Jacques Bréhant était de belle lignée. Sa mère, Amélie Bessière, était la cousine germaine de Jeanne Proust, la mère de Robert et de Marcel. Qui pourrait imaginer que celui qui irait à la recherche du temps perdu, tomberait amoureux de la jeune fille en fleur qu’elle était ? C’est Marcel Proust lui-même qui le dira à Céleste Albaret. Il avait dix-sept ans, elle, pas tout à fait treize. Bien plus tard, Jacques Bréhant interrogea sa mère sur cet amour d’enfant. Elle sourit. Et ne répondit pas.

Il rapporta l’anecdote, en 1974, dans le bulletin des amis de Marcel Proust et des amis de Combray, sous le titre :

Une idylle dans le jardin d’Auteuil . Eût-elle abouti ?

Nous n’aurions pas connu notre confrère et les Lettres françaises ne se seraient peut-être pas enrichies de pénétrants chefs-d’œuvre.

Par sa mère aussi, Jacques Bréhant descendait du frère puîné de Jean-Baptiste Bessières que l’Empereur avait compris, en 1804, dans la première promotion de ses maréchaux. Bessières, qui était à Austerlitz, à Friedland, à Wagram, à Essling où son camarade Lannes était mort. Bessières, qui commandait la cavalerie de la Grande Armée, et qui sera tué en Saxe, à Lützen, le 1er mai 1813. L’empereur l’avait fait duc d’Istrie. De cela, Jacques Bréhant ne tirait nulle vanité. Parfois seulement il lui arrivait de regretter de n’avoir pas hérité d’un des appartements que l’Empereur réservait à ses maréchaux, place de l’Étoile. Qu’à cela ne tienne, il habitait le plus charmant logis, orné de belles choses, qu’avec son épouse ils avaient aménagé au 3 de la rue Jean-Goujon, à deux pas du Grand Palais.

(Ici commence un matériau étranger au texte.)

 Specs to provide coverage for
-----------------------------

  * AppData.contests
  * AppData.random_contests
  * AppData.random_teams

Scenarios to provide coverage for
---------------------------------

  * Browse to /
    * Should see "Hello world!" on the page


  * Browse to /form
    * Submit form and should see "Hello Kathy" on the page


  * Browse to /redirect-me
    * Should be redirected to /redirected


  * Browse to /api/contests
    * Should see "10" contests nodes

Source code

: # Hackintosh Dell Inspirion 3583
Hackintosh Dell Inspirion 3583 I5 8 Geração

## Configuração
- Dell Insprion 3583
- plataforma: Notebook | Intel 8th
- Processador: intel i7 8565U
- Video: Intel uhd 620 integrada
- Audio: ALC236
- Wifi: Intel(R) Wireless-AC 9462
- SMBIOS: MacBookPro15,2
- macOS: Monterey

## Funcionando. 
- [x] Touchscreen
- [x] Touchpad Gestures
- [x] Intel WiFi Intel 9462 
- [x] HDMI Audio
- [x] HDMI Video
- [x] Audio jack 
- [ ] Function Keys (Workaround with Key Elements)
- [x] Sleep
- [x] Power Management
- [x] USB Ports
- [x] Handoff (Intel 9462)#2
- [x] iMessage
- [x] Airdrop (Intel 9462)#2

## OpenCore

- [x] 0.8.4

Son père ayant été muté à Paris, c’est au lycée Buffon que Jacques Bréhant accomplit sa scolarité. Il fut reçu la même année avec mention aux baccalauréats de mathématiques et de philosophie, puis il commença ses études de médecine. Externe des hôpitaux de Paris en 1926, il fut admis, second, au concours de l’internat en 1931. Sa promotion fut exceptionnellement brillante. Elle ne comptait pas moins de cinq académiciens. À côté de lui, il y avait Jacques Varangot, Charles Debray, et nos deux confrères que je salue respectueusement, Claude Olivier et Marcel Roux. Robert Judet fera aussi partie de cette promotion, mais il ne sera pas académicien, poursuivant par ailleurs une grande carrière chirurgicale.

Jacques Bréhant fut l’élève de Bergeret, de Baumgartner, et surtout de Georges Küss qui appartint à notre Compagnie. Il lui voua une reconnaissance sans borne et lui consacra dans la Presse médicale , quand il disparut en 1967, un éclatant hommage.

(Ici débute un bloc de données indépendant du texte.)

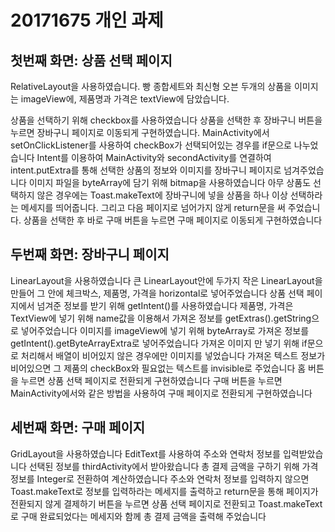 # 20171675 개인 과제 
## 첫번째 화면: 상품 선택 페이지
RelativeLayout을 사용하였습니다.
빵 종합세트와 최신형 오븐 두개의 상품을 이미지는 imageView에, 제품명과 가격은 textView에 담았습니다.

상품을 선택하기 위해 checkbox를 사용하였습니다
상품을 선택한 후 장바구니 버튼을 누르면 장바구니 페이지로 이동되게 구현하였습니다.
MainActivity에서 setOnClickListener를 사용하여 checkBox가 선택되어있는 경우를 if문으로 나누었습니다
Intent를 이용하여 MainActivity와 secondActivity를 연결하여 intent.putExtra를 통해 선택한 상품의 정보와 이미지를 장바구니 페이지로 넘겨주었습니다
이미지 파일을 byteArray에 담기 위해 bitmap을 사용하였습니다
아무 상품도 선택하지 않은 경우에는 Toast.makeText에 장바구니에 넣을 상품을 하나 이상 선택하라는 메세지를 띄어줍니다. 그리고 다음 페이지로 넘어가지 않게 return문을 써 주었습니다.
상품을 선택한 후 바로 구매 버튼을 누르면 구매 페이지로 이동되게 구현하였습니다

## 두번째 화면: 장바구니 페이지
LinearLayout을 사용하였습니다
큰 LinearLayout안에 두가지 작은 LinearLayout을 만들어 그 안에 체크박스, 제품명, 가격을 horizontal로 넣어주었습니다
상품 선택 페이지에서 넘겨준 정보를 받기 위해 getIntent()를 사용하였습니다
제품명, 가격은 TextView에 넣기 위해 name값을 이용해서 가져온 정보를 getExtras().getString으로 넣어주었습니다
이미지를 imageView에 넣기 위해 byteArray로 가져온 정보를 getIntent().getByteArrayExtra로 넣어주었습니다
가져온 이미지 만 넣기 위해 if문으로 처리해서 배열이 비어있지 않은 경우에만 이미지를 넣었습니다 
가져온 텍스트 정보가 비어있으면 그 제품의 checkBox와 필요없는 텍스트를 invisible로 주었습니다
홈 버튼을 누르면 상품 선택 페이지로 전환되게 구현하였습니다
구매 버튼을 누르면 MainActivity에서와 같은 방법을 사용하여 구매 페이지로 전환되게 구현하였습니다

## 세번째 화면: 구매 페이지
GridLayout을 사용하였습니다
EditText를 사용하여 주소와 연락처 정보를 입력받았습니다
선택된 정보를 thirdActivity에서 받아왔습니다
총 결제 금액을 구하기 위해 가격 정보를 Integer로 전환하여 계산하였습니다
주소와 연락처 정보를 입력하지 않으면 Toast.makeText로 정보를 입력하라는 메세지를 출력하고 return문을 통해 페이지가 전환되지 않게 
결제하기 버튼을 누르면 상품 선택 페이지로 전환되고 Toast.makeText로 구매 완료되었다는 메세지와 함께 총 결제 금액을 출력해 주었습니다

Est-il besoin de vous dire, mes chers Confrères, que Georges Küss était le père de notre ancien Président ?

La carrière de Jacques Bréhant devait s’infléchir hors du giron parisien. Sur les conseils du professeur Lenormant, alors qu’il était son chef de clinique à Cochin, il choisit d’aller exercer la chirurgie à Oran. Un remplacement effectué à Constantine le conforta dans sa vocation algérienne. La sauvage beauté des gorges du Rummel que franchit d’un élan le pont suspendu de Sidi M’Sid était bien propre à l’émerveiller. Il faut dire que, pour ajouter à son bonheur, il ne partait pas seul. Il s’était marié un an auparavant avec une jeune fille charmante et accomplie, et de la meilleure société parisienne. Ne parlait-on pas ainsi ? En l’occurrence c’était parfaitement vrai. Le père de Madame Bréhant, personnalité considérable, était le Président de l’industrie chimique française.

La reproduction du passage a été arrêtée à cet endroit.